Suara Warga

Hakim Muda yang Memberikan Harapan

Artikel terkait : Hakim Muda yang Memberikan Harapan

SAYA PUNYA kesan tersendiri terhadap hakim-hakim muda yang biasa menangani perkara yang kebetulan juga saya tangani. Umumnya, mereka terlihat cerdas, mampu menjaga imparsialitas bahkan hingga ke gestur, dan bersih dari sekedar “isyarat” memeras atau meminta imbalan. Dari sini terbersit optimisme bahwa masa depan penegakan hukum di pengadilan bakalan cerah di tangan orang-orang muda bervisi segar.
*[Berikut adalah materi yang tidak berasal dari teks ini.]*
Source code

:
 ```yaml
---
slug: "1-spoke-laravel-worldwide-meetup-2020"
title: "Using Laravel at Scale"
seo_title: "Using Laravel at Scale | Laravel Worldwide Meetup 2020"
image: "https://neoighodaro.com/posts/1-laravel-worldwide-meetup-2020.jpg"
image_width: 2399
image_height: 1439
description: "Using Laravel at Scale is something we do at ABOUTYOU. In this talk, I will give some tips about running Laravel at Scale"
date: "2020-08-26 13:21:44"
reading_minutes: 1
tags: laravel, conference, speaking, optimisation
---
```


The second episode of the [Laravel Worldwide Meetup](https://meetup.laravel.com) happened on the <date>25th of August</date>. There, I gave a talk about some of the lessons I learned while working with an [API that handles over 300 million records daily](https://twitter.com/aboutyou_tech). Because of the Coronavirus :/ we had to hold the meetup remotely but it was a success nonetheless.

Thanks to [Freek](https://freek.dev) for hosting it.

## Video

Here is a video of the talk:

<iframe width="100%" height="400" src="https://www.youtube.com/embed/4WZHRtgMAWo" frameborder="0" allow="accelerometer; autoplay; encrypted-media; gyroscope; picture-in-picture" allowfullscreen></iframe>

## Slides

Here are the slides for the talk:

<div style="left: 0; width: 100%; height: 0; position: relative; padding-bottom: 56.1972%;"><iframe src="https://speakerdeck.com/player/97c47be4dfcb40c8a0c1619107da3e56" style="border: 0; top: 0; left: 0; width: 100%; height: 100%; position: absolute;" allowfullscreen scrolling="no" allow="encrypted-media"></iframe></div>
Sebut saja AA, seorang hakim muda di sebuah pengadilan negeri. Suatu hari saat ada jadwal sidang kebetulan ruangan yang ada terpakai untuk pelantikan hakim baru dan selebihnya sedang direhab. Ia berinisiatif mencari ruangan pengganti, ketemulah ruang tamu kecil di kantor panitera, sebuah rumah sebagai kantor darurat berjarak beberapa meter dari gedung pengadilan.

Dari hal-hal kecil tapi prinsip diperhatikannya. Bendera pengadilan dan bendera merah putih yang telah terpasang di tiang kayu, nampak cukup berat, diboyong ke ruang sidang darurat. Staf yang menggotong-gotong tiang bendera nampak kepayahan dan menggerutu. Kedua tiang bendera itu ditarok berjejal-jejal di ruang tamu kecil berukuran tak lebih tiga kali empat meter.

Panitera pengganti nyeletuk. “Sebenarnya yang penting para pihak sepakat,” katanya. Maksudnya, sidang tanpa bendera pengadilan dan bendera merah putih pun tak jadi masalah jika para pihak sepakat untuk itu.

Namun, bagi hakim AA, yang bertindak sebagai hakim ketua, tidak ada toleransi terhadap pelanggaran-pelanggaran yang terlihat “kecil” tapi bisa jadi masalah jika ada yang mempersoalkannya. Bagi saya, ini terlihat sangat prinsip. Pelanggaran-pelanggaran besar seperti korupsi dimulai dari sikap permisif terhadap pelanggaran-pelanggaran “kecil”.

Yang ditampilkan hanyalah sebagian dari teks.